When a line below holds the string "also", show that line.

Dataset entries
★ ★ ★ ★ ★ ★ ★

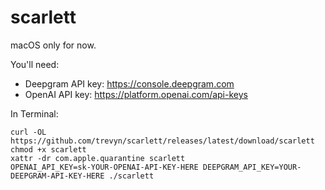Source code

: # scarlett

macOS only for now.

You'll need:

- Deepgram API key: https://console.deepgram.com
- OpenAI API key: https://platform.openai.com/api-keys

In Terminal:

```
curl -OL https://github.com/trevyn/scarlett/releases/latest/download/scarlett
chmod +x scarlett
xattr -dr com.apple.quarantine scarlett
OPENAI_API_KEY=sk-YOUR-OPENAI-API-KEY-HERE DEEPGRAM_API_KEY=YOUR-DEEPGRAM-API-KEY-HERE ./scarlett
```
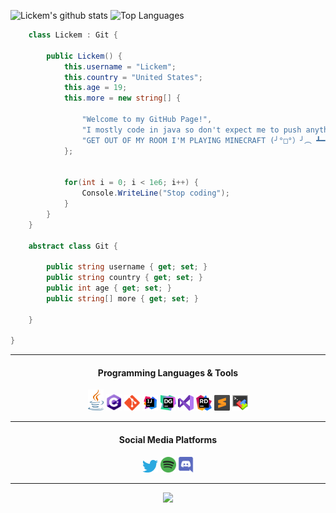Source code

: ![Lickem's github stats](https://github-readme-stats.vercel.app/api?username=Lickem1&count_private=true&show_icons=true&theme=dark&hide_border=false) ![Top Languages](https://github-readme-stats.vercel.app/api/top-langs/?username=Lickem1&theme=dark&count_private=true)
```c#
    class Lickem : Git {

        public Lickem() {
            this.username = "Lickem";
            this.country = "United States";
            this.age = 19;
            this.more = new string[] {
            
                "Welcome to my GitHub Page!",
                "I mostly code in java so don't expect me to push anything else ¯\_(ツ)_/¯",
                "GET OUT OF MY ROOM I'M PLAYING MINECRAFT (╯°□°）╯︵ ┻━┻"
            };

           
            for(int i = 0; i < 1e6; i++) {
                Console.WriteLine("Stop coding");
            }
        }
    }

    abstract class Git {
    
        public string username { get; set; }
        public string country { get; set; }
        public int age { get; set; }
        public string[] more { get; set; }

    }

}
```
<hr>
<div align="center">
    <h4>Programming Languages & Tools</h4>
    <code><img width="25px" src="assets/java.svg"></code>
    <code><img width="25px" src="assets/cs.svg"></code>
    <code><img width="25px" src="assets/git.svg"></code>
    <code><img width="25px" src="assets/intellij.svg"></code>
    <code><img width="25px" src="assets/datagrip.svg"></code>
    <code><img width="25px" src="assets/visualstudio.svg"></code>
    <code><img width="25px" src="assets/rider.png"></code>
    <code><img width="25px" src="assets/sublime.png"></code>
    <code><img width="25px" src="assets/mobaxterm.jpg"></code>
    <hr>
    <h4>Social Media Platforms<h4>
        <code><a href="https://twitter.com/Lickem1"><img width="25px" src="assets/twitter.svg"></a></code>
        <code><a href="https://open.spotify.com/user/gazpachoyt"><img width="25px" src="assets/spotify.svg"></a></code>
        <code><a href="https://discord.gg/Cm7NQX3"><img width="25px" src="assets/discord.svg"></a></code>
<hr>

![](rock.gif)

★ ★ ★ ★ ★ ★ ★

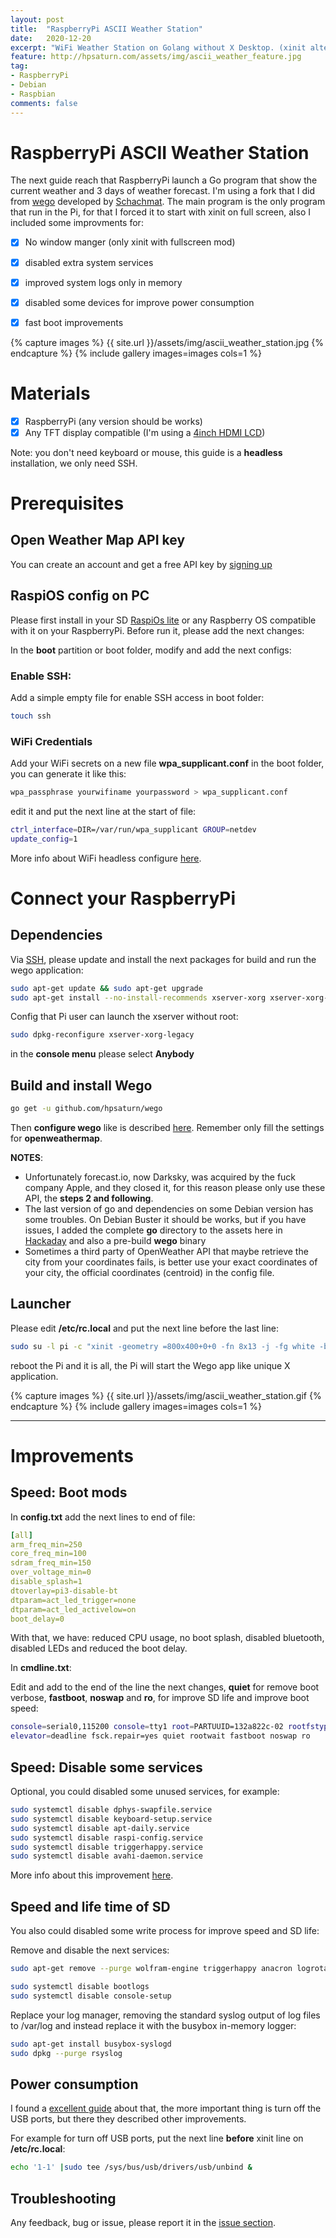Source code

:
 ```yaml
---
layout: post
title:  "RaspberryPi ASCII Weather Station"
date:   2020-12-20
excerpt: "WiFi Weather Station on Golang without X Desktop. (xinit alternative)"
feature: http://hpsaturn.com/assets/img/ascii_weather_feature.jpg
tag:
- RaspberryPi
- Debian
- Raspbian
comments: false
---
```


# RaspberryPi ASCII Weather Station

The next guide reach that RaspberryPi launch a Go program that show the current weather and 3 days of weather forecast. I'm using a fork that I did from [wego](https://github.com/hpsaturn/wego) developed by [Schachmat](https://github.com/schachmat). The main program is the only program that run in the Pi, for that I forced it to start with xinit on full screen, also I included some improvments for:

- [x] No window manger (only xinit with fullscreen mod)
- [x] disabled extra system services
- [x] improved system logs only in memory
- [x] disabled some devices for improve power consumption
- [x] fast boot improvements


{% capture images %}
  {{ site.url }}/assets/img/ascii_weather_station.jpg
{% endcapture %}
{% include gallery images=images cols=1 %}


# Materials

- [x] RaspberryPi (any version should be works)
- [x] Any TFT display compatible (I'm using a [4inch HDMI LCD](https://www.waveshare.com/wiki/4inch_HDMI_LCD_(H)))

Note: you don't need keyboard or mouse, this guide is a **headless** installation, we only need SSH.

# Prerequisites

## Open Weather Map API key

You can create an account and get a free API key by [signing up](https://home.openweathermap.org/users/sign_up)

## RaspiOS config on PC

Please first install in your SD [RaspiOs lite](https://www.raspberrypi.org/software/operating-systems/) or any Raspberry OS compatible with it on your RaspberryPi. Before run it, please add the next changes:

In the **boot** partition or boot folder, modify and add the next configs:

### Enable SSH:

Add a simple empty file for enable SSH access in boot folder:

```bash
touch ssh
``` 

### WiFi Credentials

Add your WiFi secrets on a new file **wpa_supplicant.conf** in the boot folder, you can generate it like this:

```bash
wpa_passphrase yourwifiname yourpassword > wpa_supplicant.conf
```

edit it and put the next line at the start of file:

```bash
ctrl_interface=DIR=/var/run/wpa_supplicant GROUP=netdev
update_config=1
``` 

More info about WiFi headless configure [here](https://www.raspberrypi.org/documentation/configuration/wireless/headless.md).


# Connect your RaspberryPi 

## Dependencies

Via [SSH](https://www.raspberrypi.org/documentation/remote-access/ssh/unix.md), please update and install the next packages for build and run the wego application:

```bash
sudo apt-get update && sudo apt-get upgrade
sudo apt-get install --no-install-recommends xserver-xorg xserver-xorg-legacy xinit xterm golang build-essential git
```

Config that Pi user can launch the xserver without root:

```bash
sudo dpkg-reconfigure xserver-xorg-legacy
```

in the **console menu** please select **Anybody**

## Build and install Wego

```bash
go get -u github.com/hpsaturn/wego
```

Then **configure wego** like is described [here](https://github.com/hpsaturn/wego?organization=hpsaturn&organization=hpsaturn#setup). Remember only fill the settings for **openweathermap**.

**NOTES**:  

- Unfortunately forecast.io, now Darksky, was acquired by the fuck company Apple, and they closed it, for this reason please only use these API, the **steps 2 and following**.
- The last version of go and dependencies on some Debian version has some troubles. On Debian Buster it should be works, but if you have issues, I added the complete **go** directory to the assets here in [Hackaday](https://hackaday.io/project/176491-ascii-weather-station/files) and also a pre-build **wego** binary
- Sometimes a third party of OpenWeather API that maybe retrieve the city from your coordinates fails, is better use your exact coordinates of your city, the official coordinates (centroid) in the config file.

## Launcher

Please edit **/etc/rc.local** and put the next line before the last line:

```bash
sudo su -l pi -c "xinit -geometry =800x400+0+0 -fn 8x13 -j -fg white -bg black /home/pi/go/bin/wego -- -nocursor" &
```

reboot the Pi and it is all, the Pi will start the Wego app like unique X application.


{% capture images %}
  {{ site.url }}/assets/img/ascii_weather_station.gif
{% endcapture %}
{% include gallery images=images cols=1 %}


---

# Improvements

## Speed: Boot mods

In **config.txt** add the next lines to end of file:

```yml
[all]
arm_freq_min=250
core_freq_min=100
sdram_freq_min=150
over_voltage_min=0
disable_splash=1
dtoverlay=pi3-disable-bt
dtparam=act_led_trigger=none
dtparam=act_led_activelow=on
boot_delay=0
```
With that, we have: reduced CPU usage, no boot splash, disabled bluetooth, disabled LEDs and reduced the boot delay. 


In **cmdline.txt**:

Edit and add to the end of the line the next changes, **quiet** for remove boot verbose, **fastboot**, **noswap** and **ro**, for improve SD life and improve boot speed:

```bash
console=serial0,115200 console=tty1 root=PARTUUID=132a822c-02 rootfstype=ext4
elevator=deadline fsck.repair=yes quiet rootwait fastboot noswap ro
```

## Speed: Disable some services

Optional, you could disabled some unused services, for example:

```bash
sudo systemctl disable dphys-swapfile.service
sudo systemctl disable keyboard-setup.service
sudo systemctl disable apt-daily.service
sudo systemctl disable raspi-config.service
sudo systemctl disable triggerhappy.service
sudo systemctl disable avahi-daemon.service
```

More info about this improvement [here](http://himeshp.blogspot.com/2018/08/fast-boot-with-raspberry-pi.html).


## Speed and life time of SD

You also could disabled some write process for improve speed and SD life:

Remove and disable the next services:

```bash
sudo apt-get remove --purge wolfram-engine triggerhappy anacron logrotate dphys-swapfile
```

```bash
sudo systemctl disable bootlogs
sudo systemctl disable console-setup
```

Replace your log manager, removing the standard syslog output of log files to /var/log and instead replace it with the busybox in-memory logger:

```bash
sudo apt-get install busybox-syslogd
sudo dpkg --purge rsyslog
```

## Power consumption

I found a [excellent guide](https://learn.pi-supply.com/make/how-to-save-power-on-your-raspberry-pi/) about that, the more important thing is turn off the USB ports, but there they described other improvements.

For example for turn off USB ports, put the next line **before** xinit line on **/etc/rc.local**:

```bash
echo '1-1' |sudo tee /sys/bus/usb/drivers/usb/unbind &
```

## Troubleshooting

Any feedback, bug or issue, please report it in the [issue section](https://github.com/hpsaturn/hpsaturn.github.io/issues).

★ ★ ★ ★ ★ ★ ★

SOLUTION FOR THIS PROBLEM:
The next guide reach that RaspberryPi launch a Go program that show the current weather and 3 days of weather forecast. I'm using a fork that I did from [wego](https://github.com/hpsaturn/wego) developed by [Schachmat](https://github.com/schachmat). The main program is the only program that run in the Pi, for that I forced it to start with xinit on full screen, also I included some improvments for:
- The last version of go and dependencies on some Debian version has some troubles. On Debian Buster it should be works, but if you have issues, I added the complete **go** directory to the assets here in [Hackaday](https://hackaday.io/project/176491-ascii-weather-station/files) and also a pre-build **wego** binary
You also could disabled some write process for improve speed and SD life:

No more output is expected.